> _Exercise details_
Reproduce each entry below exactly, without omitting any.

> _The data_
++++++++
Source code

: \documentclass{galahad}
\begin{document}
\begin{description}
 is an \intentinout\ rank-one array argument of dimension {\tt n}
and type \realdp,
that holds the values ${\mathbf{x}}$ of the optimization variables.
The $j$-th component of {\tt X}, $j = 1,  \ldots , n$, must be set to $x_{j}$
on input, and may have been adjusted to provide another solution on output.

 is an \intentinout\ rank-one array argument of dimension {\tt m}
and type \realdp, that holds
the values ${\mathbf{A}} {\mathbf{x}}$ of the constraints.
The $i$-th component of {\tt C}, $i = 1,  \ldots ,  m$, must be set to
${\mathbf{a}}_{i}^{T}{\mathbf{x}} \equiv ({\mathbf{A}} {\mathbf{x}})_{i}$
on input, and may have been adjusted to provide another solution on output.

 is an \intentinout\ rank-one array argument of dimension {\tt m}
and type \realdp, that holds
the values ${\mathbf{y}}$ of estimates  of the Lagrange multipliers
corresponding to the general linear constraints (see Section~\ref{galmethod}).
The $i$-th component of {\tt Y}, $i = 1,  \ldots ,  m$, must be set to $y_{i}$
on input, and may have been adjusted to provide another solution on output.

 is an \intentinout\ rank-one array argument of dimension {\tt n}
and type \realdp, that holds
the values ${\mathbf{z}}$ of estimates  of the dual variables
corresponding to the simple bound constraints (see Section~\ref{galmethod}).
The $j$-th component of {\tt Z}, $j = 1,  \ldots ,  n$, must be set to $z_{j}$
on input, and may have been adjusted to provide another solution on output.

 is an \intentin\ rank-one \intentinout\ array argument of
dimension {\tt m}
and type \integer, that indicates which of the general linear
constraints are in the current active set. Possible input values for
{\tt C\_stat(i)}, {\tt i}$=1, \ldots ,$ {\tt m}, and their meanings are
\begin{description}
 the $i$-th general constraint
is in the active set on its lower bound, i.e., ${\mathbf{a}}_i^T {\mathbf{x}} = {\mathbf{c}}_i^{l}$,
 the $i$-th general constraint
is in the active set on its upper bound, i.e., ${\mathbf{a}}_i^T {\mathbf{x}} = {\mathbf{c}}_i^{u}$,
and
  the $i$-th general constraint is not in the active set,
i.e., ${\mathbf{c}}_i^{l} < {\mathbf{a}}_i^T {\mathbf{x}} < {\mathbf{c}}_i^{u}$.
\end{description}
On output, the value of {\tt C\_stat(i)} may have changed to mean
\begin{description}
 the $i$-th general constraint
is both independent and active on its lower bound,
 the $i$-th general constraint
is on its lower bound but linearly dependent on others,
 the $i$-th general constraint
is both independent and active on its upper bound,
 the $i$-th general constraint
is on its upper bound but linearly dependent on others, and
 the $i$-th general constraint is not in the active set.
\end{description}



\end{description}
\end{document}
++++++++
> _Result below_
Source code

: \documentclass{galahad}
\begin{document}
\begin{description}
 is an \intentinout\ rank-one array argument of dimension {\tt n}
and type \realdp,
that holds the values ${\mathbf{x}}$ of the optimization variables.
The $j$-th component of {\tt X}, $j = 1,  \ldots , n$, must be set to $x_{j}$
on input, and may have been adjusted to provide another solution on output.

 is an \intentinout\ rank-one array argument of dimension {\tt m}
and type \realdp, that holds
the values ${\mathbf{A}} {\mathbf{x}}$ of the constraints.
The $i$-th component of {\tt C}, $i = 1,  \ldots ,  m$, must be set to
${\mathbf{a}}_{i}^{T}{\mathbf{x}} \equiv ({\mathbf{A}} {\mathbf{x}})_{i}$
on input, and may have been adjusted to provide another solution on output.

 is an \intentinout\ rank-one array argument of dimension {\tt m}
and type \realdp, that holds
the values ${\mathbf{y}}$ of estimates  of the Lagrange multipliers
corresponding to the general linear constraints (see Section~\ref{galmethod}).
The $i$-th component of {\tt Y}, $i = 1,  \ldots ,  m$, must be set to $y_{i}$
on input, and may have been adjusted to provide another solution on output.

 is an \intentinout\ rank-one array argument of dimension {\tt n}
and type \realdp, that holds
the values ${\mathbf{z}}$ of estimates  of the dual variables
corresponding to the simple bound constraints (see Section~\ref{galmethod}).
The $j$-th component of {\tt Z}, $j = 1,  \ldots ,  n$, must be set to $z_{j}$
on input, and may have been adjusted to provide another solution on output.

 is an \intentin\ rank-one \intentinout\ array argument of
dimension {\tt m}
and type \integer, that indicates which of the general linear
constraints are in the current active set. Possible input values for
{\tt C\_stat(i)}, {\tt i}$=1, \ldots ,$ {\tt m}, and their meanings are
\begin{description}
 the $i$-th general constraint
is in the active set on its lower bound, i.e., ${\mathbf{a}}_i^T {\mathbf{x}} = {\mathbf{c}}_i^{l}$,
 the $i$-th general constraint
is in the active set on its upper bound, i.e., ${\mathbf{a}}_i^T {\mathbf{x}} = {\mathbf{c}}_i^{u}$,
and
  the $i$-th general constraint is not in the active set,
i.e., ${\mathbf{c}}_i^{l} < {\mathbf{a}}_i^T {\mathbf{x}} < {\mathbf{c}}_i^{u}$.
\end{description}
On output, the value of {\tt C\_stat(i)} may have changed to mean
\begin{description}
 the $i$-th general constraint
is both independent and active on its lower bound,
 the $i$-th general constraint
is on its lower bound but linearly dependent on others,
 the $i$-th general constraint
is both independent and active on its upper bound,
 the $i$-th general constraint
is on its upper bound but linearly dependent on others, and
 the $i$-th general constraint is not in the active set.
\end{description}



\end{description}
\end{document}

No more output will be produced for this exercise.